▸ Aim of the task
If a line in the records below contains the word "application", copy it out.

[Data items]
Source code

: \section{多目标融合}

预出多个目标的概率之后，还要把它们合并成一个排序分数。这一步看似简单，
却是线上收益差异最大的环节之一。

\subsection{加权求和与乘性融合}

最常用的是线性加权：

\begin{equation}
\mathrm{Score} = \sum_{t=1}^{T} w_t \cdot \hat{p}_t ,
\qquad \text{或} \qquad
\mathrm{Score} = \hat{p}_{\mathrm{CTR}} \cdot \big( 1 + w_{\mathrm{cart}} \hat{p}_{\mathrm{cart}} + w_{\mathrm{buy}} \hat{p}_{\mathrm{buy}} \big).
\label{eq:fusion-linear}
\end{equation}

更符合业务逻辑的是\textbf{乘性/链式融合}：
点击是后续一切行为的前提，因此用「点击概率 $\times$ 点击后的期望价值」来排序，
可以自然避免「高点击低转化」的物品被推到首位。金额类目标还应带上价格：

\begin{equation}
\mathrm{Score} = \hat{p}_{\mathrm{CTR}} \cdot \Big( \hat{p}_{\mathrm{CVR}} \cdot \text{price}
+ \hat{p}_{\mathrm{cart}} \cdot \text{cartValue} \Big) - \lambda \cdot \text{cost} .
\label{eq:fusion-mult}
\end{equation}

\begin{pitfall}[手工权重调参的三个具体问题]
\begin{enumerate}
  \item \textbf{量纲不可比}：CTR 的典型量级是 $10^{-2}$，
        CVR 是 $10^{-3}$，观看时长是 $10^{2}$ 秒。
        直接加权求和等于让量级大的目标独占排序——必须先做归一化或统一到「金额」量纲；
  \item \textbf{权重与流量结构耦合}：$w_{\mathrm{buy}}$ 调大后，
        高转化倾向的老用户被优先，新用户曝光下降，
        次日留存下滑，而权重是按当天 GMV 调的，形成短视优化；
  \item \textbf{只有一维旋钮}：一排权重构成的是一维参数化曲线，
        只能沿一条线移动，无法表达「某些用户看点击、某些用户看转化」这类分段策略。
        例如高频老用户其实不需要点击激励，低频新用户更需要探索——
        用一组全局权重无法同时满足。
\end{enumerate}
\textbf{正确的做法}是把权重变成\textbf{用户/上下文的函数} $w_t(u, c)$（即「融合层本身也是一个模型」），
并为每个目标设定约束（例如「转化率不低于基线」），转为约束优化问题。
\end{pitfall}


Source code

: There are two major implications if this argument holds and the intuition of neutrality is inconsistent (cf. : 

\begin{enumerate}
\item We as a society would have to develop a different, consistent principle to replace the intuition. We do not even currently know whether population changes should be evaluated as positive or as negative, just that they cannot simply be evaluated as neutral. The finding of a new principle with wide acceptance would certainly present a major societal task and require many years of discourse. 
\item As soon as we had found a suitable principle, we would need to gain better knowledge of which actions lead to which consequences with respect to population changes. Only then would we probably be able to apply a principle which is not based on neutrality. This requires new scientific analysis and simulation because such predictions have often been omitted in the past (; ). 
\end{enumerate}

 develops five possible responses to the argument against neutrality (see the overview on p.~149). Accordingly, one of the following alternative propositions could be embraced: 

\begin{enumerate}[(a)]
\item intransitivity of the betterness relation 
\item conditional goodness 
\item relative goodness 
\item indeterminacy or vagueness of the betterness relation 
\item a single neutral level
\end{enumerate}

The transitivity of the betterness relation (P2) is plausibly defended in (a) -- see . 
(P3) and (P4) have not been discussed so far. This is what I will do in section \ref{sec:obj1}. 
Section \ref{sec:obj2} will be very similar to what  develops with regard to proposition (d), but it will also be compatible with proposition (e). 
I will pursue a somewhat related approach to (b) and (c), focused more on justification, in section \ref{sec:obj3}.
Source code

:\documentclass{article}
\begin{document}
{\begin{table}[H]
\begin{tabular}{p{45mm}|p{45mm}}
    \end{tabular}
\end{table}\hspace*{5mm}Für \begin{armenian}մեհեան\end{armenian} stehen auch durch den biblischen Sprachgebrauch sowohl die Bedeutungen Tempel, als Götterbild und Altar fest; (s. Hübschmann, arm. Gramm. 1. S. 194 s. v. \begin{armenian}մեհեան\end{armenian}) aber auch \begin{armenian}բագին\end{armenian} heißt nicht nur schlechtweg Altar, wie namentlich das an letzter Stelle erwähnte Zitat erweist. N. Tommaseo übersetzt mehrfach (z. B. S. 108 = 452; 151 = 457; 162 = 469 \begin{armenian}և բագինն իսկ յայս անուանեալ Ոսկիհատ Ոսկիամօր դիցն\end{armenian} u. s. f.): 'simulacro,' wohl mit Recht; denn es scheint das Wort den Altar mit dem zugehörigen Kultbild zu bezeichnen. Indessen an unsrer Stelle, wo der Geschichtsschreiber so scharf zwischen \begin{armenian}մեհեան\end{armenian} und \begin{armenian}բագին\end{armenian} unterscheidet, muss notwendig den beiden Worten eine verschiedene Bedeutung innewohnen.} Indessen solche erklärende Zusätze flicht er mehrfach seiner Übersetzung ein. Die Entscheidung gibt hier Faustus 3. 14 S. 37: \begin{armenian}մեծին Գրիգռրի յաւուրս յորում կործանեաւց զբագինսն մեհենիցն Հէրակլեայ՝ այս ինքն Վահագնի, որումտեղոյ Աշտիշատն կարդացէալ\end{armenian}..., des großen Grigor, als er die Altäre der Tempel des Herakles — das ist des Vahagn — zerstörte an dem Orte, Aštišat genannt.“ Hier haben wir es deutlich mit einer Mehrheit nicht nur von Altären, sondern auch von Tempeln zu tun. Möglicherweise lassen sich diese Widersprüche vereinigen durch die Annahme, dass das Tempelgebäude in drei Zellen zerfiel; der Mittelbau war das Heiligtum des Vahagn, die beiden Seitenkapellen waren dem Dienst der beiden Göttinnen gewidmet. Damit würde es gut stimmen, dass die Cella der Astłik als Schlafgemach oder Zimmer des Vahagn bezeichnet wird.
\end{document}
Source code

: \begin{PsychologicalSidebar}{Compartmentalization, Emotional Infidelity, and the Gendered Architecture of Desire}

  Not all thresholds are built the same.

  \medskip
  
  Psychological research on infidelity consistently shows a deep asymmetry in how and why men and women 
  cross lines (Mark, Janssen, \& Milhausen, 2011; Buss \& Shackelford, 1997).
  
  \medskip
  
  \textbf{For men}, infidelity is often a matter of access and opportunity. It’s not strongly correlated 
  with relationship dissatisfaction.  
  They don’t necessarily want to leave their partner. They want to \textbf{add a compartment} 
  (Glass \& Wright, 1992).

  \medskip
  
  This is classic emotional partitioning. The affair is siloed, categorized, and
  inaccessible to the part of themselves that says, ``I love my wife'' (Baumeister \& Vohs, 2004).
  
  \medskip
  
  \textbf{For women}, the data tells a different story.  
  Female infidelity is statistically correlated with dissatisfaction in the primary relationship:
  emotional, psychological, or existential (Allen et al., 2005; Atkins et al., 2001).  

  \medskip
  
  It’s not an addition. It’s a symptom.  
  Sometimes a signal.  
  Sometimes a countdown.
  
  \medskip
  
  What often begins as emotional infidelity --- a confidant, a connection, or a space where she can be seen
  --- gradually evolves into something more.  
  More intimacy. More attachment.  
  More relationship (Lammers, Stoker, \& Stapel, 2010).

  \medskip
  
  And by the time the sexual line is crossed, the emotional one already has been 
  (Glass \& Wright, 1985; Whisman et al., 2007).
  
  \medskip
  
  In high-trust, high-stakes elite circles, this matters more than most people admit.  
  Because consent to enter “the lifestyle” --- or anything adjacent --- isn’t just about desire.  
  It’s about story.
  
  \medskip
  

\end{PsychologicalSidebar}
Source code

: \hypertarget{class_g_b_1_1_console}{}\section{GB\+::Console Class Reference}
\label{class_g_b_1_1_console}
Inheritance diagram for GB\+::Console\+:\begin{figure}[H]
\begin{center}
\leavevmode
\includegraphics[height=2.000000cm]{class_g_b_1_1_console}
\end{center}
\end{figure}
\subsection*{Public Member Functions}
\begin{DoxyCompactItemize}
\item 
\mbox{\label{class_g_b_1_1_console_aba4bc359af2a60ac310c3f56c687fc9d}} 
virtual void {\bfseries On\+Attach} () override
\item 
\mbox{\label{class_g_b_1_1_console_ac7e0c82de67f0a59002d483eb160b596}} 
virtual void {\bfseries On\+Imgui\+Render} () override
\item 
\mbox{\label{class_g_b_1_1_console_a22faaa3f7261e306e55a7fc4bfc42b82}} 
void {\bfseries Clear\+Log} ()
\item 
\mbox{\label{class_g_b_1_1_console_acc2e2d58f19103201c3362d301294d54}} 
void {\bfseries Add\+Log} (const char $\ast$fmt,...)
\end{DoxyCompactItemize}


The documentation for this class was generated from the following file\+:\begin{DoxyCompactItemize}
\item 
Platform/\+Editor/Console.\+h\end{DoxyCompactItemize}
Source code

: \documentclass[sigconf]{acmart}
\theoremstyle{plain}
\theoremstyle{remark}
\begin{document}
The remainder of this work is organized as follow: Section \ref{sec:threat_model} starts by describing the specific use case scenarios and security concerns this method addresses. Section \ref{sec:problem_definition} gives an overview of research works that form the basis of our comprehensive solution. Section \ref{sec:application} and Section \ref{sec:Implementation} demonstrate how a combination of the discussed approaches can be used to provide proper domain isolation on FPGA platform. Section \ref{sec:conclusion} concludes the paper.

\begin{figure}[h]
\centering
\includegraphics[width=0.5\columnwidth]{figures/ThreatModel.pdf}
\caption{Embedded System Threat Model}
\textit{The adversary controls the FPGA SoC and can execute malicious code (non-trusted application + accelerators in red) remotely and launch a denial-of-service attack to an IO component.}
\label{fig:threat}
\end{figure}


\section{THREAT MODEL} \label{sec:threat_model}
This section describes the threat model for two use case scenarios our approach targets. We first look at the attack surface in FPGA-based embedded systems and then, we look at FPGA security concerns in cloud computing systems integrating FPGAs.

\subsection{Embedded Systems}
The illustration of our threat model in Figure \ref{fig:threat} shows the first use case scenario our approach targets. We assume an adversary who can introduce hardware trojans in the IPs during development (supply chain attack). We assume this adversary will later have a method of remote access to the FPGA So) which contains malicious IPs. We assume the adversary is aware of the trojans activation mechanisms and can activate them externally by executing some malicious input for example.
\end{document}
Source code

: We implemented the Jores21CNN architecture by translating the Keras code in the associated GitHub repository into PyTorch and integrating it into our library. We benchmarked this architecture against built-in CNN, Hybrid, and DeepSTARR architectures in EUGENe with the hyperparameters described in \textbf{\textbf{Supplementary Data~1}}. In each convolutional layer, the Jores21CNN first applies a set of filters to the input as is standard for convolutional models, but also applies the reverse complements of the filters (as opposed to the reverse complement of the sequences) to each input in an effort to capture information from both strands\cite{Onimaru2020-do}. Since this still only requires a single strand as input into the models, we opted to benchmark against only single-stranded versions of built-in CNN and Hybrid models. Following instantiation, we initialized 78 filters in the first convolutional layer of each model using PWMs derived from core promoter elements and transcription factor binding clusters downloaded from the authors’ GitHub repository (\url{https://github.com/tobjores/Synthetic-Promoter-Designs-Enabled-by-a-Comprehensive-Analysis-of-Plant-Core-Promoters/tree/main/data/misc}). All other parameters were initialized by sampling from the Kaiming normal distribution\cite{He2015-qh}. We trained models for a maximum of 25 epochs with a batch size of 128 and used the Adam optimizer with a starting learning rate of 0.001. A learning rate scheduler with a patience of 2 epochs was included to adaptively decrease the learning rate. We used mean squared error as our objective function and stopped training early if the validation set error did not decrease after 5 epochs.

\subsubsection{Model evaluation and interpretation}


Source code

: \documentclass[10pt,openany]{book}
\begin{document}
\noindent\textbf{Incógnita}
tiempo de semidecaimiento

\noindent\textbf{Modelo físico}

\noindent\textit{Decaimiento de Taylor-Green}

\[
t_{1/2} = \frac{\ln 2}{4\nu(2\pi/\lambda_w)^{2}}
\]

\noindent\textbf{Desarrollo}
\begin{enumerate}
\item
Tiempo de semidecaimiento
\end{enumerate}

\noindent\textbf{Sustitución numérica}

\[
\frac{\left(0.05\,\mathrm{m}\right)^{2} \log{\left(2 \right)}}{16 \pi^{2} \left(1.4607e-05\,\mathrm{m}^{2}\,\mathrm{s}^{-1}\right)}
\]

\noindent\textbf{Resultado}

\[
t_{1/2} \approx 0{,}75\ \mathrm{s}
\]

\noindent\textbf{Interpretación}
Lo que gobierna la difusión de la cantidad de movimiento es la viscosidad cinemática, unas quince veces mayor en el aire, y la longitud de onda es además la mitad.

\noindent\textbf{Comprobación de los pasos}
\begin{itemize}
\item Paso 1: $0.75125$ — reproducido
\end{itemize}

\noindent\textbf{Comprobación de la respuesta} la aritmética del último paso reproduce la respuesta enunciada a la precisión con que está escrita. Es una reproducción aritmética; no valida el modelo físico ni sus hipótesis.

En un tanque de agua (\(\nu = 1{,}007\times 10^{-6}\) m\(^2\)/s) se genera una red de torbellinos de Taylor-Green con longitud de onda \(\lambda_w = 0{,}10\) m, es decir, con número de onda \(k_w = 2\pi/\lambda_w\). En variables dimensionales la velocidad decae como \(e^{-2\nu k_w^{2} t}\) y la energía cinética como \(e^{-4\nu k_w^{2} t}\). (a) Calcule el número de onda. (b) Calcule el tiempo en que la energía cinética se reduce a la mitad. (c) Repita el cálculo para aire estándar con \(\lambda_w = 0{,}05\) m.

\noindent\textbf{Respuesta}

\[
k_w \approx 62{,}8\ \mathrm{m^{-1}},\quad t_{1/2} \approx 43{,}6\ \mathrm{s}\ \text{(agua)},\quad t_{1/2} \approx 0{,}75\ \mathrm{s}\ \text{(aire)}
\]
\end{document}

▸ Answer below
The remainder of this work is organized as follow: Section \ref{sec:threat_model} starts by describing the specific use case scenarios and security concerns this method addresses. Section \ref{sec:problem_definition} gives an overview of research works that form the basis of our comprehensive solution. Section \ref{sec:application} and Section \ref{sec:Implementation} demonstrate how a combination of the discussed approaches can be used to provide proper domain isolation on FPGA platform. Section \ref{sec:conclusion} concludes the paper.
\textit{The adversary controls the FPGA SoC and can execute malicious code (non-trusted application + accelerators in red) remotely and launch a denial-of-service attack to an IO component.}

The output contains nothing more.